Oui c’est le même parce que d’une part je n’ai pas eu les moyens de le changer et aussi parce que j’y suis très attachée et je n’ai jamais voulu le vendre. Je participe donc sur le plus vieux des Class40, et mon objectif c’est de faire un podium dans la catégorie « Vintage » (NDLR : Numéros de coques inférieurs à 100 environ, avec un critère de performance en plus) qui est une classe dans la Class40. Et surtout cette année je réalise un rêve, celui de pouvoir donner à mon bateau le nom d’une association qui se bat sur le terrain, dans les pays en voie de développement. Cela boucle la boucle avec mes études faites en partie dans l’humanitaire, cela crée une histoire qui a beaucoup de sens. Mon projet devient vraiment utile parce que toute l’équipe de Médecins du Monde est très enjouée autour de ce projet. Ils se servent de mon bateau comme d’un super moyen de communication qui rappelle qu’en 1980 l’ONG a été créée à l'occasion de l'opération « Un bateau pour le Viêt Nam » en Mer de Chine, pour apporter un soutien aux réfugiés Vietnamiens.
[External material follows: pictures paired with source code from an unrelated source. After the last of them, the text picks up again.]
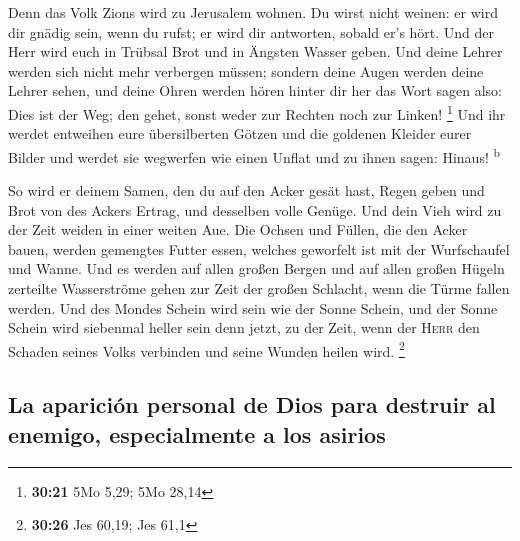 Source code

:  Denn das Volk Zions wird zu Jerusalem wohnen. Du wirst
nicht weinen: er wird dir gnädig sein, wenn du rufst; er wird dir
antworten, sobald er's hört.  Und der Herr wird euch in
Trübsal Brot und in Ängsten Wasser geben. Und deine Lehrer werden sich
nicht mehr verbergen müssen; sondern deine Augen werden deine Lehrer
sehen,  und deine Ohren werden hören hinter dir her das
Wort sagen also: Dies ist der Weg; den gehet, sonst weder zur Rechten
noch zur Linken! \footnote{\textbf{30:21} 5Mo 5,29; 5Mo 28,14}
 Und ihr werdet entweihen eure übersilberten Götzen und
die goldenen Kleider eurer Bilder und werdet sie wegwerfen wie einen
Unflat und zu ihnen sagen: Hinaus! \textsuperscript{b}

 So wird er deinem Samen, den du auf den Acker gesät
hast, Regen geben und Brot von des Ackers Ertrag, und desselben volle
Genüge. Und dein Vieh wird zu der Zeit weiden in einer weiten Aue.
 Die Ochsen und Füllen, die den Acker bauen, werden
gemengtes Futter essen, welches geworfelt ist mit der Wurfschaufel und
Wanne.  Und es werden auf allen großen Bergen und auf
allen großen Hügeln zerteilte Wasserströme gehen zur Zeit der großen
Schlacht, wenn die Türme fallen werden.  Und des Mondes
Schein wird sein wie der Sonne Schein, und der Sonne Schein wird
siebenmal heller sein denn jetzt, zu der Zeit, wenn der \textsc{Herr}
den Schaden seines Volks verbinden und seine Wunden heilen wird.
\footnote{\textbf{30:26} Jes 60,19; Jes 61,1}

\hypertarget{la-apariciuxf3n-personal-de-dios-para-destruir-al-enemigo-especialmente-a-los-asirios}{%
\subsection{La aparición personal de Dios para destruir al enemigo,
especialmente a los
asirios}\label{la-apariciuxf3n-personal-de-dios-para-destruir-al-enemigo-especialmente-a-los-asirios}}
J’ai de la chance dans mon malheur, car n’ayant pas trouvé de partenaire-titre, du coup, grâce à plusieurs petits partenaires, j’ai pu donner le nom du bateau à cette association. En prenant ce pari de bloquer le nom, ça a attiré de nouveaux partenaires qui trouvaient beaucoup de sens dans ce projet, qui étaient content d’associer leur image à celle de Médecins du Monde. Et du coup, ça fait un projet multi-partenariats, avec des acteurs qui ont des convictions et qui se retrouvent dans ces valeurs humaines.
On voit qu’à J+1, vers Ouessant, on va être dans une zone dépressionnaire très forte, on va passer un front avec des rafales autour de 45 nœuds, la mer sera très forte également. C’est délicat de dire ça, mais ce sont des conditions qui me vont plutôt bien. Je suis assez à l’aise dans le gros temps, ce n’est pas quelque chose qui me fait particulièrement peur. Alors on a tous peur de casser et ce n’est pas confortable, ça va être dur, notre corps et notre mental vont souffrir. Mais je peux bien m’en sortir dans ces conditions parce que j’ai confiance en mon bateau, qui est éprouvé, plus solide que certains qui sortent de chantier. Donc je vais peut-être pouvoir mieux m’en tirer que si les conditions étaient plus faciles. Il ne faudra pas se tromper de trajectoire, moi je pars plutôt sur une route Sud, et la course sera belle si j’arrive de l’autre côté déjà, avec un maximum de bateaux derrière ensuite, et que j’ai fait une belle trace, comme au ski dans la poudreuse.
L’année prochaine, j’ai prévu de faire une pause. Je ne ferai pas la Jacques Vabre, parce que j’ai envie de changer de bateau, de projet, de me professionnaliser et d’être moins dans le stress du budget. Plutôt que me lancer un peu en aveugle sur une course sans avoir un budget solide, là je vais prendre les choses différemment, en construisant vraiment le projet avec des partenaires qui me permettront d’aller vers la performance. Il est donc possible que le projet soit d’aller sur un Vendée Globe, mais tout dépend des partenaires que j’arriverai à trouver.